━━━ DATA FOR ANALYSIS ━━━

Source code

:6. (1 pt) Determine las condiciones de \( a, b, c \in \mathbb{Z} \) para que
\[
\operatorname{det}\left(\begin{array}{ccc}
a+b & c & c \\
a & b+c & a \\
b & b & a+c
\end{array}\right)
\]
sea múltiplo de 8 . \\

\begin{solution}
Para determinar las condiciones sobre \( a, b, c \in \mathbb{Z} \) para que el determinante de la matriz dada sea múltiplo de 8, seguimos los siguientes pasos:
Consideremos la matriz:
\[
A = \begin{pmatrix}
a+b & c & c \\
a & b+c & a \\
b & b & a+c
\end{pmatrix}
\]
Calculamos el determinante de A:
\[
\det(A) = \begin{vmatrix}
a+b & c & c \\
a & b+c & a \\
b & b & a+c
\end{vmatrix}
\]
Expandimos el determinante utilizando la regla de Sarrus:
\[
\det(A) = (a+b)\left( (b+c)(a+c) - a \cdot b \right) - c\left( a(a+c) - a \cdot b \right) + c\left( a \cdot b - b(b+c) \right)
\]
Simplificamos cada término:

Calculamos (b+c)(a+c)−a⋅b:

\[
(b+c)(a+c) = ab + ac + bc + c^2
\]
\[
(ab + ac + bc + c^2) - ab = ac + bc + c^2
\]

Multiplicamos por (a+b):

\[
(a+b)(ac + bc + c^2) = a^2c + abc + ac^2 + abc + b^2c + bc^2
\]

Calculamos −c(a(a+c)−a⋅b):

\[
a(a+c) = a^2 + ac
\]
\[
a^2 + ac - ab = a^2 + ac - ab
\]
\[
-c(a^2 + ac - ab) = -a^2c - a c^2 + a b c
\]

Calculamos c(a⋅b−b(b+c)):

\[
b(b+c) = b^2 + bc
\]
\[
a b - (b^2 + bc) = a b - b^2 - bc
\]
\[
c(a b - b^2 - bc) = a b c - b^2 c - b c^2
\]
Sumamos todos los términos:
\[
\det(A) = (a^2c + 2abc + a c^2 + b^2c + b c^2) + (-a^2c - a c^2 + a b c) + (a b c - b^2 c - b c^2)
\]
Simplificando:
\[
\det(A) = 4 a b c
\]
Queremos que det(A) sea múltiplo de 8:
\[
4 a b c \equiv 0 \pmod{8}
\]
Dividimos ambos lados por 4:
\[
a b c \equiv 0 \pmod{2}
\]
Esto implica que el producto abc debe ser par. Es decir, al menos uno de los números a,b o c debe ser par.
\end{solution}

━━━
━━━ DATA FOR ANALYSIS ━━━

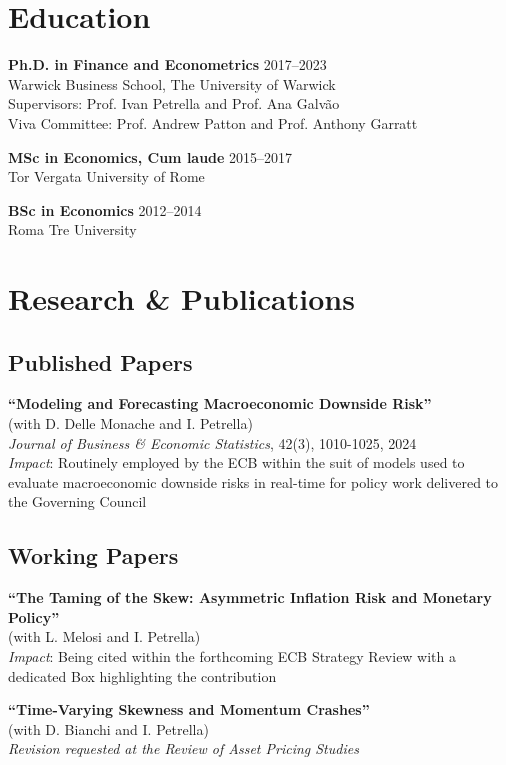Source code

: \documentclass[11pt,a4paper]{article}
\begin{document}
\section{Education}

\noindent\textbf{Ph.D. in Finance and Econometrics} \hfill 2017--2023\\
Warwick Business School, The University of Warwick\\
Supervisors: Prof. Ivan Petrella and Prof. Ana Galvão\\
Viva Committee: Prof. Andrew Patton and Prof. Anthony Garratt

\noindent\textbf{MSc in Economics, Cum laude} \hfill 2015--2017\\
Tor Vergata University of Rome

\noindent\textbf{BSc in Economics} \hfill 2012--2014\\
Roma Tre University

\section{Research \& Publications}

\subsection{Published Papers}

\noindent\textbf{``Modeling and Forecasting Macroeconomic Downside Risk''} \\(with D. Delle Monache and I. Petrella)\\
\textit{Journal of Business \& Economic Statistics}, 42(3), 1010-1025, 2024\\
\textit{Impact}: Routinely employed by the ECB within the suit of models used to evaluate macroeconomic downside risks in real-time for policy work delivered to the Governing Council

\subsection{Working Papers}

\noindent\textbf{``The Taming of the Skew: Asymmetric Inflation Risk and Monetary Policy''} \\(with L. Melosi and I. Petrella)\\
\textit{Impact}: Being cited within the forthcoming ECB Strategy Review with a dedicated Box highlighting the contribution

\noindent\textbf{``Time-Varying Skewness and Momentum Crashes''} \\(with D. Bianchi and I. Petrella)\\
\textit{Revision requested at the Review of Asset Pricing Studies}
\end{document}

━━━
━━━ DATA FOR ANALYSIS ━━━

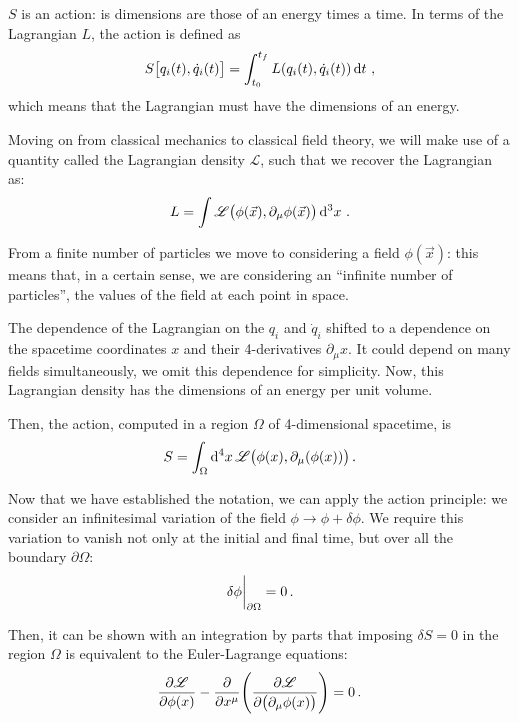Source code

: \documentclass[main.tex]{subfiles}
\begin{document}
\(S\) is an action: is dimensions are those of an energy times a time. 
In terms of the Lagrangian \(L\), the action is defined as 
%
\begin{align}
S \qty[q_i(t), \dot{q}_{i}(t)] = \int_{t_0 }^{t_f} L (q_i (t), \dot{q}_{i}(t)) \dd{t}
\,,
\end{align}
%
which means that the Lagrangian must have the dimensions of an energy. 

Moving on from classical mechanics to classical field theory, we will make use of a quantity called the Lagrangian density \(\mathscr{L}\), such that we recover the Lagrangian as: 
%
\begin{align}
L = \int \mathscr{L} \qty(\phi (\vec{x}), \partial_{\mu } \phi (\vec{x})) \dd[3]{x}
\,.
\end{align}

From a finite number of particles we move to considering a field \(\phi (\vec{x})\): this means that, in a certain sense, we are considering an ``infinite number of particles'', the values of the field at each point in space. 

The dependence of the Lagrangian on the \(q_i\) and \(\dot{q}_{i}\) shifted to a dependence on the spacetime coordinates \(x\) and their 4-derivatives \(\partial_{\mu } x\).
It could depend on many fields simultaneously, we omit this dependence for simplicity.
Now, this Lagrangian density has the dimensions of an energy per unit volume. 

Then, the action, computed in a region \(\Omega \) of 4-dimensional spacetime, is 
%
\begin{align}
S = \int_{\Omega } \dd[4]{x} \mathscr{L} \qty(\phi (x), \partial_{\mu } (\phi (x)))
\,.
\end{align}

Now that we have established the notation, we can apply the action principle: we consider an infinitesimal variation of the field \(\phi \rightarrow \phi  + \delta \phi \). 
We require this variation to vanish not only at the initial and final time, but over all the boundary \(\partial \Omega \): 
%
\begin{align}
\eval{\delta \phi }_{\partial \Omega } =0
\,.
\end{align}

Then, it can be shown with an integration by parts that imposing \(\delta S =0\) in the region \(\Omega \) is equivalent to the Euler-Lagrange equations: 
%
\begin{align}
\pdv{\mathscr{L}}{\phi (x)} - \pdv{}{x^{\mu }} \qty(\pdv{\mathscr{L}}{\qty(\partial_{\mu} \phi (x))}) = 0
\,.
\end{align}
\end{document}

━━━

ASSIGNED TASK: Lines from the entries that contain the string "spacetime" are what must be copied.

WRITTEN ANSWER:
The dependence of the Lagrangian on the \(q_i\) and \(\dot{q}_{i}\) shifted to a dependence on the spacetime coordinates \(x\) and their 4-derivatives \(\partial_{\mu } x\).
Then, the action, computed in a region \(\Omega \) of 4-dimensional spacetime, is 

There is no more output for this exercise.